***** Input data

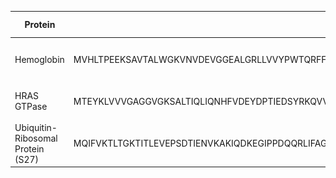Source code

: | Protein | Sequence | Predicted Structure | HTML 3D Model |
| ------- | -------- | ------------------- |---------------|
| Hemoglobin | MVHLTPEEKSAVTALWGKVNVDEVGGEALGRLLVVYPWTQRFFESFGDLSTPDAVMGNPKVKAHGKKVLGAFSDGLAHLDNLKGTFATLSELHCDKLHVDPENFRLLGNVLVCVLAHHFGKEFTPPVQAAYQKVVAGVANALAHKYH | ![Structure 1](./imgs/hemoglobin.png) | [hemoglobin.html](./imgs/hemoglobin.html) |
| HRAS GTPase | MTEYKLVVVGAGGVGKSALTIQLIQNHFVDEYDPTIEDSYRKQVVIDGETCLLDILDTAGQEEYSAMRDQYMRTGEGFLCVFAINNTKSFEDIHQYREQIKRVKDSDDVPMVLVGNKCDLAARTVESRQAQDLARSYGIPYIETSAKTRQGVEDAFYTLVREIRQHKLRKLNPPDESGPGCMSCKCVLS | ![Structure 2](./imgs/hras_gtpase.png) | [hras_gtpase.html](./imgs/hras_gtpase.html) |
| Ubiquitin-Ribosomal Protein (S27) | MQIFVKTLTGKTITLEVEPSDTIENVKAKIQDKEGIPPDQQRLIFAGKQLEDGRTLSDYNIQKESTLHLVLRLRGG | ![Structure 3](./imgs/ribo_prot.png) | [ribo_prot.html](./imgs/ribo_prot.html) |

**********

» **Task to complete**:
Copy each line of the records above that carries the word "Protein".

» **Task result**:
: | Protein | Sequence | Predicted Structure | HTML 3D Model |
| Ubiquitin-Ribosomal Protein (S27) | MQIFVKTLTGKTITLEVEPSDTIENVKAKIQDKEGIPPDQQRLIFAGKQLEDGRTLSDYNIQKESTLHLVLRLRGG | ![Structure 3](./imgs/ribo_prot.png) | [ribo_prot.html](./imgs/ribo_prot.html) |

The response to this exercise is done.